March 2022 ISSB publishes Exposure Drafts of IFRS S1 General Requirements and IFRS S2 Climate-related Disclosures, opening the public consultation process.
26 June 2023 ISSB issues IFRS S1 and IFRS S2 as final standards. Effective date: annual reporting periods beginning on or after 1 January 2024, with early application permitted as long as both standards are applied.
July 2023 IOSCO (International Organization of Securities Commissions) endorses IFRS S1 and S2, calling on its 130 member jurisdictions to consider how they can adopt, apply, or otherwise be informed by the ISSB Standards within their respective regulatory frameworks.
July 2023 Financial Stability Board transfers monitoring responsibility for TCFD-aligned disclosures to the IFRS Foundation. The TCFD itself is formally disbanded.
2 May 2024 IFRS Foundation and EFRAG jointly publish the ESRS–ISSB Standards Interoperability Guidance, mapping the alignment between IFRS S1 / S2 and ESRS 1 / 2 / E1 in detail and identifying the specific points of difference.
June 2025 IFRS Foundation publishes its first set of jurisdictional profiles documenting how individual jurisdictions are adopting the ISSB Standards. Thirty-six jurisdictions are identified as having adopted or being in the process of adopting.
23 June 2025 ISSB publishes guidance on transition plan disclosure under IFRS S2, taking over the function from the disbanded UK Transition Plan Taskforce in 2024.
11 December 2025 ISSB issues Amendments to Greenhouse Gas Emissions Disclosures (Amendments to IFRS S2) alongside consequential amendments to three SASB Standards aligning financed emissions metrics. Operative state of IFRS S2 as of May 2026. Amendments effective for annual reporting periods beginning on or after 1 January 2027, with early application permitted.
December 2025 ISSB announces decision to begin work on standards for biodiversity, ecosystems, and ecosystem services (BEES), drawing on the Taskforce on Nature-related Financial Disclosures (TNFD) framework. This will become the next ISSB standard family after IFRS S2.
Currency check

The June 2023 text of IFRS S2 remains the foundational standard. The 11 December 2025 Amendments to Greenhouse Gas Emissions Disclosures are effective for periods beginning on or after 1 January 2027, with early application permitted — meaning entities reporting under IFRS S2 in 2026 may either apply the original 2023 text or early-adopt the amendments. A consultancy brief or implementation deck that does not address the December 2025 amendments is working from a pre-amendment understanding of the standard and is materially incomplete on the financed-emissions, GWP basis, and industry-classification topics.

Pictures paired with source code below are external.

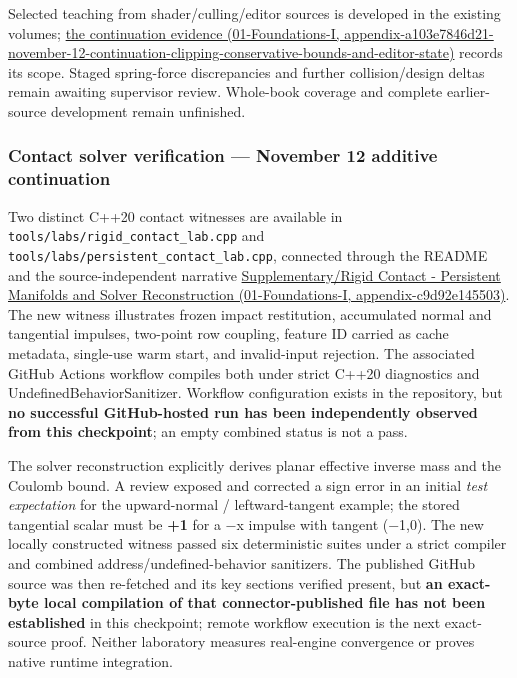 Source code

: Selected teaching from shader/culling/editor sources is developed in the existing volumes; \href{../01-Foundations-I/main.pdf\#nameddest=appendix-a103e7846d21-november-12-continuation-clipping-conservative-bounds-and-editor-state}{the continuation evidence (01-Foundations-I, appendix-a103e7846d21-november-12-continuation-clipping-conservative-bounds-and-editor-state)} records its scope. Staged spring-force discrepancies and further collision/design deltas remain awaiting supervisor review. Whole-book coverage and complete earlier-source development remain unfinished.

\subsubsection{Contact solver verification --- November 12 additive continuation}\label{appendix-3b67654799a2-contact-solver-verification-november-12-additive-continuation}

Two distinct C++20 contact witnesses are available in \texttt{tools/labs/rigid\_contact\_lab.cpp} and \texttt{tools/labs/persistent\_contact\_lab.cpp}, connected through the README and the source-independent narrative \href{../01-Foundations-I/main.pdf\#nameddest=appendix-c9d92e145503}{Supplementary/Rigid Contact - Persistent Manifolds and Solver Reconstruction (01-Foundations-I, appendix-c9d92e145503)}. The new witness illustrates frozen impact restitution, accumulated normal and tangential impulses, two-point row coupling, feature ID carried as cache metadata, single-use warm start, and invalid-input rejection. The associated GitHub Actions workflow compiles both under strict C++20 diagnostics and UndefinedBehaviorSanitizer. Workflow configuration exists in the repository, but \textbf{no successful GitHub-hosted run has been independently observed from this checkpoint}; an empty combined status is not a pass.

The solver reconstruction explicitly derives planar effective inverse mass and the Coulomb bound. A review exposed and corrected a sign error in an initial \emph{test expectation} for the upward-normal / leftward-tangent example; the stored tangential scalar must be \textbf{+1} for a −x impulse with tangent (−1,0). The new locally constructed witness passed six deterministic suites under a strict compiler and combined address/undefined-behavior sanitizers. The published GitHub source was then re-fetched and its key sections verified present, but \textbf{an exact-byte local compilation of that connector-published file has not been established} in this checkpoint; remote workflow execution is the next exact-source proof. Neither laboratory measures real-engine convergence or proves native runtime integration.

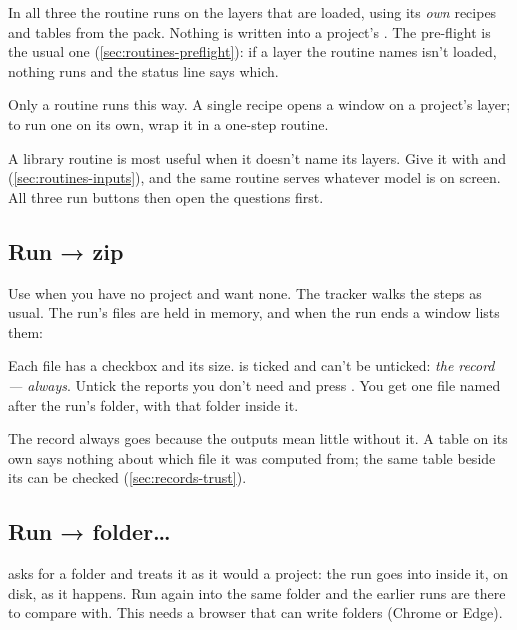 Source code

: In all three the routine runs on the layers that are loaded, using its \emph{own} recipes and tables from the pack. Nothing is written into a project's . The pre-flight is the usual one (\cref{sec:routines-preflight}): if a layer the routine names isn't loaded, nothing runs and the status line says which.

Only a routine runs this way. A single recipe opens a window on a project's layer; to run one on its own, wrap it in a one-step routine.

\begin{tip}
A library routine is most useful when it doesn't name its layers. Give it  with  and  (\cref{sec:routines-inputs}), and the same routine serves whatever model is on screen. All three run buttons then open the questions first.
\end{tip}

\subsection{Run → zip}\label{sec:library-zip}
Use  when you have no project and want none. The tracker walks the steps as usual. The run's files are held in memory, and when the run ends a window lists them:


Each file has a checkbox and its size.  is ticked and can't be unticked: \emph{the record — always}. Untick the reports you don't need and press . You get one file named after the run's folder, with that folder inside it.

\begin{why}
The record always goes because the outputs mean little without it. A table on its own says nothing about which file it was computed from; the same table beside its  can be checked (\cref{sec:records-trust}).
\end{why}

\subsection{Run → folder…}
 asks for a folder and treats it as it would a project: the run goes into  inside it, on disk, as it happens. Run again into the same folder and the earlier runs are there to compare with. This needs a browser that can write folders (Chrome or Edge).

Governance: ISSB, IFRS Foundation, IOSCO

IFRS S2 is issued by the International Sustainability Standards Board, a standard-setting body of the IFRS Foundation. The IFRS Foundation is a not-for-profit, public interest organisation established in 2001 with the mission of developing globally accepted accounting and sustainability standards. The Foundation is governed by Trustees who oversee the work of the IASB (which issues IFRS Accounting Standards) and the ISSB (which issues IFRS Sustainability Disclosure Standards), with strategic oversight from the Monitoring Board, a body of capital-market authorities including the European Commission, the U.S. SEC, the Japan Financial Services Agency, IOSCO, and the Basel Committee on Banking Supervision.

The ISSB itself comprises fourteen full-time and part-time members drawn from across the major capital-market jurisdictions, supported by a technical staff in Frankfurt, Montréal, and other locations. Decision-making follows the IFRS Foundation’s due process: public consultation on exposure drafts, public comment review, redeliberation in open meetings, and ultimate decision by the board on a comply-or-explain transparency basis. The Sustainability Standards Advisory Forum brings together the world’s leading sustainability standard-setters — including national accounting standard-setters, EFRAG, the Japan SSBJ, and others — for technical advice on the standard-setting work programme.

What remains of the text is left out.